Rugby, as its name suggests, started life at an English boys boarding school called Rugby in the English Midlands in the 19th century and the sport is popular across the British Isles. Wales, however, treats Rugby as part of Welsh identity – William, Prince of Wales, was noticeable by his absence in the Women’s World Cup in Sydney last month, but did not dare absent himself from the rugby game between Wales and Fiji last week.

Although it is no longer a niche sport, the countries taking part in the World Cup are an eclectic bunch. Fiji, Tonga, Samoa, Australia, New Zealand, Canada, and South Africa were all formerly part of the British Empire. Namibia, by contrast, was a German colony that was subsequently taken over by South Africa in the days of apartheid 1949-1991 until it attained independence in 1990.

But France, Italy, Portugal, Romania and Georgia in Europe and Argentina and Uruguay in South America were not former British colonies. All that can be said about the popularity of rugby in those countries is that it was introduced there by immigrants from the British Isles and that rugby is particularly popular in France because they happen to like it – they are also good at it and are second favourites to win the World Cup.

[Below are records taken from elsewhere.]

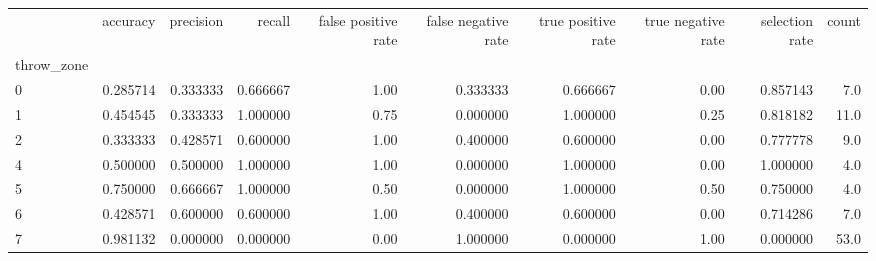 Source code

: \begin{tabular}{lrrrrrrrrr}
\toprule
{} &  accuracy &  precision &    recall &  false positive rate &  false negative rate &  true positive rate &  true negative rate &  selection rate &  count \\
throw\_zone &           &            &           &                      &                      &                     &                     &                 &        \\
\midrule
0          &  0.285714 &   0.333333 &  0.666667 &                 1.00 &             0.333333 &            0.666667 &                0.00 &        0.857143 &    7.0 \\
1          &  0.454545 &   0.333333 &  1.000000 &                 0.75 &             0.000000 &            1.000000 &                0.25 &        0.818182 &   11.0 \\
2          &  0.333333 &   0.428571 &  0.600000 &                 1.00 &             0.400000 &            0.600000 &                0.00 &        0.777778 &    9.0 \\
4          &  0.500000 &   0.500000 &  1.000000 &                 1.00 &             0.000000 &            1.000000 &                0.00 &        1.000000 &    4.0 \\
5          &  0.750000 &   0.666667 &  1.000000 &                 0.50 &             0.000000 &            1.000000 &                0.50 &        0.750000 &    4.0 \\
6          &  0.428571 &   0.600000 &  0.600000 &                 1.00 &             0.400000 &            0.600000 &                0.00 &        0.714286 &    7.0 \\
7          &  0.981132 &   0.000000 &  0.000000 &                 0.00 &             1.000000 &            0.000000 &                1.00 &        0.000000 &   53.0 \\
\bottomrule
\end{tabular}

Rugby grounds are the familiar H-shaped goal posts 100 metres apart with a backline 70 metres across. The ball in rugby is egg-shaped and bounces unpredictably. The two opposing teams number 15 divided as back and forward players: some are stocky strong heavies and some are of a more athletic build.

The aim of the game is to get the ball across the backline by a player grounding the ball over the line with his body or over the crossbar within the H-shaped goal from a drop-goal or a penalty kick. You score goals, but unlike football, they are counted as points: managing to ground the ball over the opposing team’s goal line is called a try and awards five points; two points are given for converting a free kick over the crossbar following a try; and three points each from penalty kicks and drop goals.

The most important rule in rugby is that you pass the ball by throwing it back or sideways to a teammate – you cannot pass the ball by throwing it forward. This rule makes for the most thrilling move in any rugby match, which happens when a team launches a chain attack. The ball is passed backwards to teammates one by one in a line of players as they forward until the last man inside the ground breaks through the defence line of the opposing team and dives across the backline to ground the ball and score five points.

The most familiar and boring and incomprehensible part of the game is the scrum following an infringement deemed not serious to attract an award of a penalty kick. Unless you are a player engaged in the scrum you cannot see what is going on except that the two teams are interlocked and pushing against one another; sometimes the ball is picked up from the back of the scrum and thrown backwards in a chain attack but otherwise scrums are anti-spectator events.

The second most boring part of rugby happens following a rugby-tackle. The rugby-tackle has become part of the English language to describe diving to capture someone from around the waist and bring them down to the ground – police frequently rugby tackle offenders they wish to arrest. In rugby, an opposing player is entitled to dive and bring the possessor of the ball down by grabbing him round the waist to bring down to the ground. The idea is that once he is grounded, he has to release the ball which is then up for grabs.

Rugby tackles often result in pile ups which means one cannot see what is going on. A frequent problem with rugby is that although it is a spectator sport it is often not easy to see what is going on. There is too much mud and blood and sweat. It has too many rules and too many stops and starts and its referees talk too much, and the game does not flow seamlessly as it does in football.

More to the point however, I suspect that rugby did not take root in Cyprus because grass grounds essential to tackling and scoring did not exist until relatively recently and perhaps because a rule-based blood sport is not the average Cypriot’s idea of fun and games.